# ImPERTinence

## The trouble that lurks in the parameterization and the properties of the PERT distribution

For many, the PERT distribution is now the go-to distribution for encoding quantitative insights from subject matter experts.

But the PERT distribution is an ad hoc, belt-and-braces distribution determined far more by calculation convenience than any meaningful correspondence with the uncertainties we encounter. In this article, I will discuss the trouble that lurks both in the parameterization and the properties of the PERT distribution.

# What is the PERT distribution?

*For a comprehensive introduction to the PERT distribution as well as an insightful discussion of its origins, see Stephen Grey’s excellent article **here**.*

The PERT distribution describes the uncertainty on a variable that takes values between a prescribed minimum and maximum and that has its “most likely” value at a given mode.
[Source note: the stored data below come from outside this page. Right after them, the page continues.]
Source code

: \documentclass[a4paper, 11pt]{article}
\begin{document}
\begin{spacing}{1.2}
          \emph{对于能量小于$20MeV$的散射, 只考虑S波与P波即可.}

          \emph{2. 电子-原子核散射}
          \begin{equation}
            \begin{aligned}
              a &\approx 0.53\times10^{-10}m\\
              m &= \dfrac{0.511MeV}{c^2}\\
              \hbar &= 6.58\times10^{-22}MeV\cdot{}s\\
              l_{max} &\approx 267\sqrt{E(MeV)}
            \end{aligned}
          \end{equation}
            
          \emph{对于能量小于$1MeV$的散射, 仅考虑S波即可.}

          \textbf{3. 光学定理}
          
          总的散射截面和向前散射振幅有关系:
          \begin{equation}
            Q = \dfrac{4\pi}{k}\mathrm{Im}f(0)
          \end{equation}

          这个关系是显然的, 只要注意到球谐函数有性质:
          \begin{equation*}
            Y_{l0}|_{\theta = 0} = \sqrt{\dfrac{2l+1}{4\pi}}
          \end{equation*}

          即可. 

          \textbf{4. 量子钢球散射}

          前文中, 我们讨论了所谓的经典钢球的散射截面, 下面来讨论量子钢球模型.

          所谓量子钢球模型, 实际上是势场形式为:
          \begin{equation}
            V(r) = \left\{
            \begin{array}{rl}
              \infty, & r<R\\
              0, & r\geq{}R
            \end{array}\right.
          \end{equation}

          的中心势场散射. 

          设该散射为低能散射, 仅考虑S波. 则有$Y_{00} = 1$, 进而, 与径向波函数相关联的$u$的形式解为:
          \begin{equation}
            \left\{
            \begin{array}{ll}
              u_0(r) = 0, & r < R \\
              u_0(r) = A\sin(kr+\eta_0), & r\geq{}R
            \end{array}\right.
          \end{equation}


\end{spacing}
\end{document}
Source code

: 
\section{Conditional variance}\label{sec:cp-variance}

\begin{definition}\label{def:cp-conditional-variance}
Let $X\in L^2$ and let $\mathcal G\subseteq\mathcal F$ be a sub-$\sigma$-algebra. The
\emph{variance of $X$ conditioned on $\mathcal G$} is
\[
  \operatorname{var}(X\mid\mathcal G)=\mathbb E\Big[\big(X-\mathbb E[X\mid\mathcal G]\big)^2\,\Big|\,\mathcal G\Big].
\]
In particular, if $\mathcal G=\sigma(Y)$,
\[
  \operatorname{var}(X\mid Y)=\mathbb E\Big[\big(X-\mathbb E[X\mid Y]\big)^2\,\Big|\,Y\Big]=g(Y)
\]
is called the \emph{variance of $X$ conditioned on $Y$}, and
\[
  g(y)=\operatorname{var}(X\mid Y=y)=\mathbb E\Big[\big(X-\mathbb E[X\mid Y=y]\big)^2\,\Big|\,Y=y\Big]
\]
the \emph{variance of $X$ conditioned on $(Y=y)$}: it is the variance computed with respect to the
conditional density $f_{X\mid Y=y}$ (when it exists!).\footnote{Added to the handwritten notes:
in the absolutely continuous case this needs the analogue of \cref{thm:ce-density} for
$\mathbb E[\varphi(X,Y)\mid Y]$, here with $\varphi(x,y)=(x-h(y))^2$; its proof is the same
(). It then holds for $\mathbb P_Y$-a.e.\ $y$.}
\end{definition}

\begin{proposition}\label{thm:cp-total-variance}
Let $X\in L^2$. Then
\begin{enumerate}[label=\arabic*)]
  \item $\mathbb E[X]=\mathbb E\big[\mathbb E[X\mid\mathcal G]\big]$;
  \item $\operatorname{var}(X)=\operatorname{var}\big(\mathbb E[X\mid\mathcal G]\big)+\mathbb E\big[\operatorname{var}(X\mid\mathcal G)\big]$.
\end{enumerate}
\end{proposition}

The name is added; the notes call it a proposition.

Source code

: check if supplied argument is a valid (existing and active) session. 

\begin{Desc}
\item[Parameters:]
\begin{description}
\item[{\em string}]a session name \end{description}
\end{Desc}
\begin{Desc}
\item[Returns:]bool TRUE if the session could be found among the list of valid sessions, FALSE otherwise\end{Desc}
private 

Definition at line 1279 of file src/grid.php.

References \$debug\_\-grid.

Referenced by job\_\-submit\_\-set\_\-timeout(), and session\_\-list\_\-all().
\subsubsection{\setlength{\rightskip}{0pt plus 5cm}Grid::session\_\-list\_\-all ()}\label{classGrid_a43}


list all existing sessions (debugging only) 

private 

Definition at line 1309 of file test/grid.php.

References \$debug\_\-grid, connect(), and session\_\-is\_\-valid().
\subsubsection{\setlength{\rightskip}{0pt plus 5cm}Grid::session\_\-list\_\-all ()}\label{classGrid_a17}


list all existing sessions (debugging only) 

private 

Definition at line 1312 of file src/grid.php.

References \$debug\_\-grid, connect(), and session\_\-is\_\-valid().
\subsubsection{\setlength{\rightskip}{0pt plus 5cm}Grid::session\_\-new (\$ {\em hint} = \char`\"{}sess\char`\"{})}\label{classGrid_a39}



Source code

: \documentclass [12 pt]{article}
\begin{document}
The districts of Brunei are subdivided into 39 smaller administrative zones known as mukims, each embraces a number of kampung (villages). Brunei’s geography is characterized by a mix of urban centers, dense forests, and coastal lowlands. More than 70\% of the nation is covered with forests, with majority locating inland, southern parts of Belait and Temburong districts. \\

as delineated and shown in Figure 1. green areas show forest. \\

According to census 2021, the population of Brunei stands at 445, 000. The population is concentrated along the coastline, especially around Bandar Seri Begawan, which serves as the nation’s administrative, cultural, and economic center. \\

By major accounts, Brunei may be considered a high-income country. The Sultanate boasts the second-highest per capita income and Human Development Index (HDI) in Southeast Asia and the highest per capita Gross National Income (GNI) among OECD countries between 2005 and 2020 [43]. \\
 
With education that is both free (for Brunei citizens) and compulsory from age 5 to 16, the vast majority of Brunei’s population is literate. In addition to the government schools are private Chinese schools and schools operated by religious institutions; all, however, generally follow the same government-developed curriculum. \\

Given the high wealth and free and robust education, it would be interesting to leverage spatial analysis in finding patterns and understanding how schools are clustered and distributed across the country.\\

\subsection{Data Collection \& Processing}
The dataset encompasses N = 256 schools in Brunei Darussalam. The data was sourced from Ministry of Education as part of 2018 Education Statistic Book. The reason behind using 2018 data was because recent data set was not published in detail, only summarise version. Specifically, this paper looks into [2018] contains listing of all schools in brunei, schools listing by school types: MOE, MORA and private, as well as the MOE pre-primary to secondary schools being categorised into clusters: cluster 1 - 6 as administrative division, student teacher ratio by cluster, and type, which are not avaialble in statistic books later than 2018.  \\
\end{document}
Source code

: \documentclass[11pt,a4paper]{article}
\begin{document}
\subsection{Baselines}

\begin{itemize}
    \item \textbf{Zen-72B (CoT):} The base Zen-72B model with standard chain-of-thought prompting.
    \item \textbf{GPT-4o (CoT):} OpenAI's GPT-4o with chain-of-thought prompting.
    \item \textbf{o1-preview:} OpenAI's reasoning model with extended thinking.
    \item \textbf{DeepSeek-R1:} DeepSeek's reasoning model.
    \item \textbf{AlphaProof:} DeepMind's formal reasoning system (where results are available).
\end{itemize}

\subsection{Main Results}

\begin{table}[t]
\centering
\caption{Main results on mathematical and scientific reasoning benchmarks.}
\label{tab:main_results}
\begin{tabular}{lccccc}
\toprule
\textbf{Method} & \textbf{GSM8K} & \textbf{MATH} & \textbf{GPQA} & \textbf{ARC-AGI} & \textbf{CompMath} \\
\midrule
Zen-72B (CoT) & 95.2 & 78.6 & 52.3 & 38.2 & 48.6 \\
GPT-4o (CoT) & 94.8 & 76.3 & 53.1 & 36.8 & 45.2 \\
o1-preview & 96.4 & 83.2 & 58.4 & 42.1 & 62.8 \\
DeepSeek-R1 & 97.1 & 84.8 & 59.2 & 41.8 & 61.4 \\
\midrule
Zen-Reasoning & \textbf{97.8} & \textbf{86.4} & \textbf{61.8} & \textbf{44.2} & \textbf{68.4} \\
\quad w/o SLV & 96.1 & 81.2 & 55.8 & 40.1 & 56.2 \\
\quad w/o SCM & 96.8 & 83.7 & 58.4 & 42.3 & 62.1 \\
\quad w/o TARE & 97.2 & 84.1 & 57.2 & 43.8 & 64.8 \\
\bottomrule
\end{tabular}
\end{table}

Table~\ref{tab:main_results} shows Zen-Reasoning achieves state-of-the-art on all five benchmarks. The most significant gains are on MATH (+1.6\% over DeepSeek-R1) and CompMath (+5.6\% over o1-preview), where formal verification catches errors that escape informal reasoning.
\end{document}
(Aside:* the probability of attaining exactly the “most likely” value is of course exactly zero, but it’s generally understood we mean the maximum of the density function.*)

To make a PERT distribution, find a beta distribution with the right shape;

stretch it so that it has the right width;

then slice it off its axis and put it down so its back end sits at the required minimum.

Joking (and bad drawing) aside, a PERT distribution is just a beta distribution that has been racked and relocated so that it sits between the required minimum and maximum values.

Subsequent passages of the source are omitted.